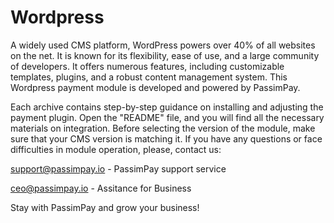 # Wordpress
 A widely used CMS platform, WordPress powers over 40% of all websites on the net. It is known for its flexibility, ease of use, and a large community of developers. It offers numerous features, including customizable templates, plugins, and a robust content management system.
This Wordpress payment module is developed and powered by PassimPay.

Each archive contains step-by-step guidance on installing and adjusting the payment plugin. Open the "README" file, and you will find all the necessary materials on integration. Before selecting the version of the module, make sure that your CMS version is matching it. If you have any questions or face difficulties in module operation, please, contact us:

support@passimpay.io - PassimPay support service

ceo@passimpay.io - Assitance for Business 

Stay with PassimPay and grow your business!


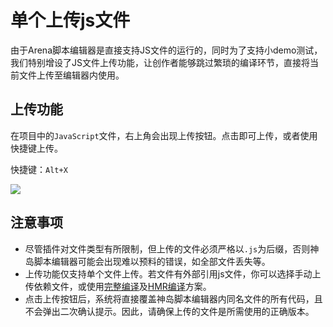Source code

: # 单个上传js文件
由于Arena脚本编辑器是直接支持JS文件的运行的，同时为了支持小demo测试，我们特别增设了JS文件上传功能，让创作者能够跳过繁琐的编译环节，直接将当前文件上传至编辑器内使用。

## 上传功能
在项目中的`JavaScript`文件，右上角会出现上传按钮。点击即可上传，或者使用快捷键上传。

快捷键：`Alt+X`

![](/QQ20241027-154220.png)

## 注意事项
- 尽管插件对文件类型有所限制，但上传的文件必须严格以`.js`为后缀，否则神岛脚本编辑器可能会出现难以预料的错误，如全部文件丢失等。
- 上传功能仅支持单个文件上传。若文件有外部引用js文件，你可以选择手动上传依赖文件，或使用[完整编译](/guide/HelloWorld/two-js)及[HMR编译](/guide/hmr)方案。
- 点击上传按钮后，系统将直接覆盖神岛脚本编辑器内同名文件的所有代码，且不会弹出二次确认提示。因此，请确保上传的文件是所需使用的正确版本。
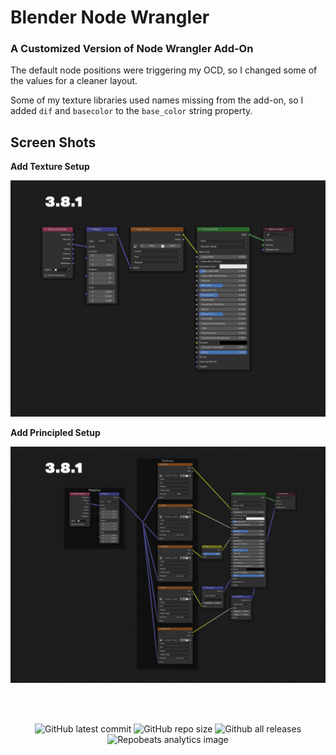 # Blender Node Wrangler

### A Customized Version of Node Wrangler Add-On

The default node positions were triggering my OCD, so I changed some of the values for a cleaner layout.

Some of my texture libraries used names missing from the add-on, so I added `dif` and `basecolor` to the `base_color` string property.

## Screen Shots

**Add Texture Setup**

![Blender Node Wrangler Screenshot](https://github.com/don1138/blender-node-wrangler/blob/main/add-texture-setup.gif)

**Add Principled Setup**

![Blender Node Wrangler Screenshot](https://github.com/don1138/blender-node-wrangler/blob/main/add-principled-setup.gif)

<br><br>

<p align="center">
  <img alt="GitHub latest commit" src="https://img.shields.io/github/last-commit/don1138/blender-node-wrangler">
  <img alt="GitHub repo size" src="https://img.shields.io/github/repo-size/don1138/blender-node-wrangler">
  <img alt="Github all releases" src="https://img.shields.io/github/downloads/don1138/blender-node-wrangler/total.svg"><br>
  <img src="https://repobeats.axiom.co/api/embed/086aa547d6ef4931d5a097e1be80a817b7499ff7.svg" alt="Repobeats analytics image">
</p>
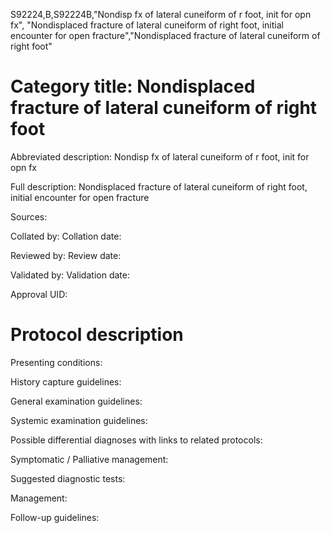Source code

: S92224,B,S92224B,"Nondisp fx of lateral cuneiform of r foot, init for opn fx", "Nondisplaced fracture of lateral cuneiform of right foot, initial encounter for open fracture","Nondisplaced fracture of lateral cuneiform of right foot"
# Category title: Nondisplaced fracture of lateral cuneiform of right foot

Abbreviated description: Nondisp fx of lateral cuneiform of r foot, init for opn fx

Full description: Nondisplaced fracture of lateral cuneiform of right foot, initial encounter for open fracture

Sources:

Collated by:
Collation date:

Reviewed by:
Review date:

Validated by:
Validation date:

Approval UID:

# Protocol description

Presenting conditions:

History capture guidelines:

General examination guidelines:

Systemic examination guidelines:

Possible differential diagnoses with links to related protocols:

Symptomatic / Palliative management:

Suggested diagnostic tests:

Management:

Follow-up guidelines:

■ ■ ■ ■ ■ ■ ■

→ **What this task involves**: Scan the material above for "main". Copy every line where it appears.

→ **Finished task**:
![Blender Node Wrangler Screenshot](https://github.com/don1138/blender-node-wrangler/blob/main/add-texture-setup.gif)
![Blender Node Wrangler Screenshot](https://github.com/don1138/blender-node-wrangler/blob/main/add-principled-setup.gif)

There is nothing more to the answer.